(WORK ITEM)
Reproduce the records below exactly, leaving their images out.

────────────────────────────────────────

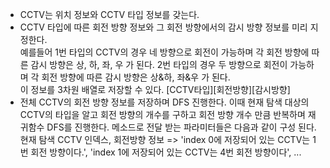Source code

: - CCTV는 위치 정보와 CCTV 타입 정보를 갖는다.
- CCTV 타입에 따른 회전 방향 정보와 그 회전 방향에서의 감시 방향 정보를 미리 지정한다.  
  예를들어 1번 타입의 CCTV의 경우 네 방향으로 회전이 가능하며 각 회전 방향에 따른 감시 방향은 상, 하, 좌, 우 가 된다. 2번 타입의 경우 두 방향으로 회전이 가능하며 각 회전 방향에 따른 감시 방향은 상&하, 좌&우 가 된다.  
  이 정보를 3차원 배열로 저장할 수 있다. \[CCTV타입\]\[회전방향\]\[감시방향\]
- 전체 CCTV의 회전 방향 정보를 저장하며 DFS 진행한다. 이때 현재 탐색 대상의 CCTV의 타입을 알고 회전 방향의 개수를 구하고 회전 방향 개수 만큼 반복하며 재귀함수 DFS를 진행한다. 메소드로 전달 받는 파라미터들은 다음과 같이 구성 된다.  
  현재 탐색 CCTV 인덱스, 회전방향 정보 => 'index 0에 저장되어 있는 CCTV는 1번 회전 방향이다.', 'index 1에 저장되어 있는 CCTV는 4번 회전 방향이다', ...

────────────────────────────────────────

(ANSWER FOR THE TASK)
Source code

: - CCTV는 위치 정보와 CCTV 타입 정보를 갖는다.
- CCTV 타입에 따른 회전 방향 정보와 그 회전 방향에서의 감시 방향 정보를 미리 지정한다.  
  예를들어 1번 타입의 CCTV의 경우 네 방향으로 회전이 가능하며 각 회전 방향에 따른 감시 방향은 상, 하, 좌, 우 가 된다. 2번 타입의 경우 두 방향으로 회전이 가능하며 각 회전 방향에 따른 감시 방향은 상&하, 좌&우 가 된다.  
  이 정보를 3차원 배열로 저장할 수 있다. \[CCTV타입\]\[회전방향\]\[감시방향\]
- 전체 CCTV의 회전 방향 정보를 저장하며 DFS 진행한다. 이때 현재 탐색 대상의 CCTV의 타입을 알고 회전 방향의 개수를 구하고 회전 방향 개수 만큼 반복하며 재귀함수 DFS를 진행한다. 메소드로 전달 받는 파라미터들은 다음과 같이 구성 된다.  
  현재 탐색 CCTV 인덱스, 회전방향 정보 => 'index 0에 저장되어 있는 CCTV는 1번 회전 방향이다.', 'index 1에 저장되어 있는 CCTV는 4번 회전 방향이다', ...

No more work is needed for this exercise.